A US recovery and the threat of the US Fed to raise interest rates has pushed some investors away from gold. But the Covid-19 pandemic is still around and it would be foolish to assume that things have become normal. But that is good news well for gold.
August 30, 2021 / 10:14 AM IST
Why has gold not rallied in this easy-money and inflationary environment? This question seems to be in every gold investor’s mind, and rightly so. There are many factors at play. And here, we attempt to decipher what is really influencing gold prices today.
Pandemic recovery: A false signal?
Investors tend to view gold as an asset to hold only during periods of heightened risk, as gold prices often rally during periods of uncertainty or market stress like they did in 2020. The US economy is recouping well from the pandemic, which is taking a toll on gold as investors increasingly prefer higher-yielding risk assets.
But this risk-taking ability is vulnerable to new variants and outbreaks of Covid-19, potential ineffectiveness of vaccines, inflation-related turbulence, bursting of bubbles in the stimulus-led stock markets, geopolitical and trade tensions. Also, investors seem to be discounting that gold is both pro-cyclical and counter-cyclical. While safe-haven demand tends to influence gold prices heavily in the short term, economic growth has a positive effect on gold consumer demand – the lion’s share of annual gold demand – over the long term. So if the current economic growth is indeed robust, strong consumer demand will support gold prices.
Also read: Here are the best ways to invest in gold
Relax; the US Fed is in no rush to hike rates
Apart from the risk-on sentiment, talk of monetary tightening by the Federal Reserve has further hurt gold prices off late. Yes, the Federal Reserve may tighten policy soon, and that is fundamentally negative for the metal. However, markets seem to be overestimating the pace, extent, and impact of policy normalization.
As of now, the accommodative policy stance still persists – the Federal Reserve’s benchmark rate is unchanged at near-zero, and the central bank will continue its monthly asset purchases at least till the end of this year.
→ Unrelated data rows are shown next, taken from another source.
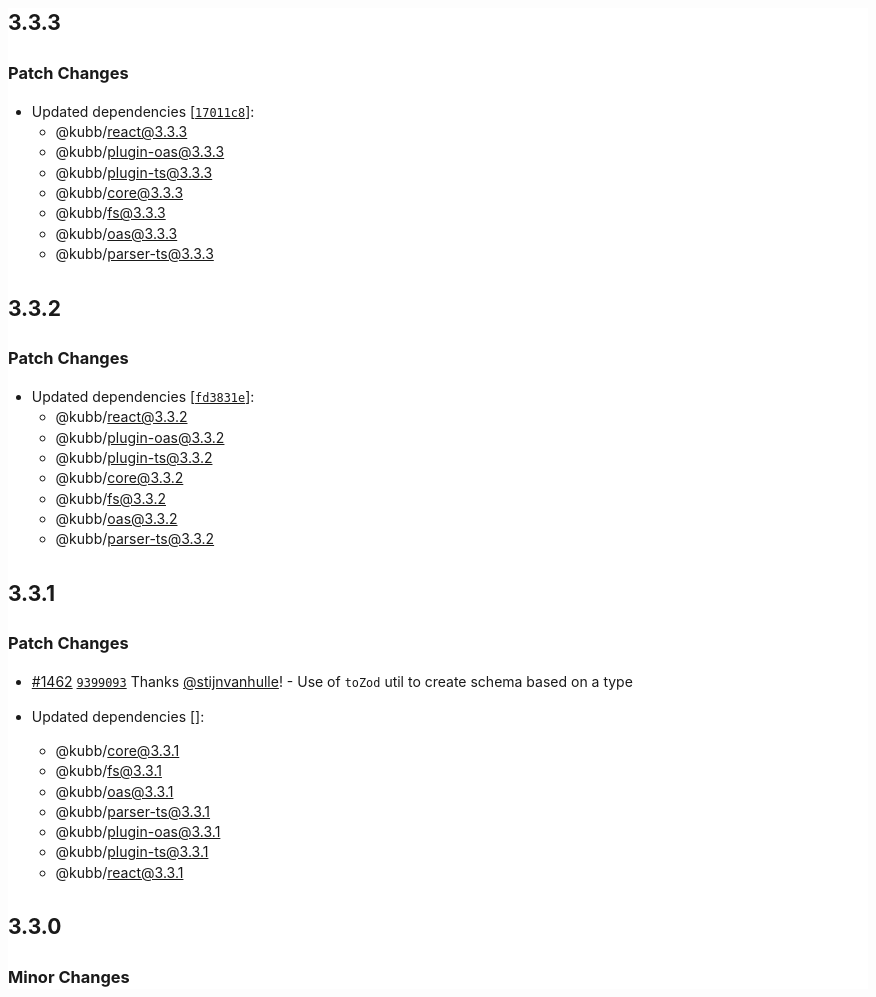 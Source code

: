 ## 3.3.3

### Patch Changes

- Updated dependencies [[`17011c8`](https://github.com/kubb-labs/kubb/commit/17011c80c60fd79c5b00b4f260fde27acb93f97f)]:
  - @kubb/react@3.3.3
  - @kubb/plugin-oas@3.3.3
  - @kubb/plugin-ts@3.3.3
  - @kubb/core@3.3.3
  - @kubb/fs@3.3.3
  - @kubb/oas@3.3.3
  - @kubb/parser-ts@3.3.3

## 3.3.2

### Patch Changes

- Updated dependencies [[`fd3831e`](https://github.com/kubb-labs/kubb/commit/fd3831e090c0356280a3c17e9e1878e843705e60)]:
  - @kubb/react@3.3.2
  - @kubb/plugin-oas@3.3.2
  - @kubb/plugin-ts@3.3.2
  - @kubb/core@3.3.2
  - @kubb/fs@3.3.2
  - @kubb/oas@3.3.2
  - @kubb/parser-ts@3.3.2

## 3.3.1

### Patch Changes

- [#1462](https://github.com/kubb-labs/kubb/pull/1462) [`9399093`](https://github.com/kubb-labs/kubb/commit/939909354c4413a4ac7ba9b68963e31230992006) Thanks [@stijnvanhulle](https://github.com/stijnvanhulle)! - Use of `toZod` util to create schema based on a type

- Updated dependencies []:
  - @kubb/core@3.3.1
  - @kubb/fs@3.3.1
  - @kubb/oas@3.3.1
  - @kubb/parser-ts@3.3.1
  - @kubb/plugin-oas@3.3.1
  - @kubb/plugin-ts@3.3.1
  - @kubb/react@3.3.1

## 3.3.0

### Minor Changes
But investors seem focused on the future, even though that future is a good time away. The two proposed quarter-point interest rate hikes will come in a year and a half from now. Also, it is widely expected that tapering by the Fed is to begin only in the first quarter of 2022. Both low interest rates and elevated money supply are fundamentally positive for the yellow metal.
We have encouraging economic data coming in from the US, backed by the reopening of the economy, pent-up demand, and continuing monetary and fiscal stimulus. But what if the recovery isn’t sustainable or is prone to downside risks? Over the last year, we have seen signs of some softness creeping in as stimulus support wades paving way for another round of measures to lift growth.
Also, the rise in Delta variant cases across the United States continues to threaten the economic recovery. As such, premature tightening could throw economic recovery off track, given that businesses and governments have emerged on the other side of the pandemic with much larger balance sheets, and a large or quick increase in interest rates would increase their costs of servicing debt. As growth and stability remain the priority of central banks worldwide, this would give good reason to the Fed to withdraw slowly, keeping monetary conditions conducive for gold prices for longer.
The risk of inflation has not gone away
While an inflationary environment is good for gold, central bankers and markets seem to believe that the current high inflation is transitory, not giving gold its due as an inflation hedge. If inflation is indeed transitory, the Fed would not have to worry about price pressures and interest rate hikes would, thus, be smaller and paced out to avoid derailing the economic recovery or increasing costs of servicing debt. A less hawkish Fed could be good for gold. And if higher inflation persists longer than the Fed believes, the delay in tightening could result in even higher inflation in the interim. Thus pushing real interest rates further in the red, benefiting gold.
Unlike earlier economic crises, when only gold was considered as an alternative to fiat currencies and a hedge against currency devaluation given its limited supply, the Covid crisis has brought cryptocurrencies, too, to the mainstream. Both asset classes have done well amidst the unprecedented global monetary and fiscal easing in response to the pandemic.
To beat inflation, investing in gold is better than cryptocurrencies
Diversion of some safe-haven flows into cryptocurrencies like Bitcoin has thus impacted gold prices. Cryptocurrency is a relatively new asset class with fewer participants and a debatable intrinsic value, which makes it susceptible to large price fluctuations and speculation. Gold on the other hand is less volatile on account of its well-established and liquid market, driven not only by investment demand but also consumer demand. Thus, investors with a much lower appetite for volatility and risks are better off investing in gold.
While fundamentals remain constructive, conflicting macroeconomic developments will keep gold prices range-bound in the near term. Investors should avoid going overboard and gradually build and maintain a 10-15% exposure to the strategic asset class.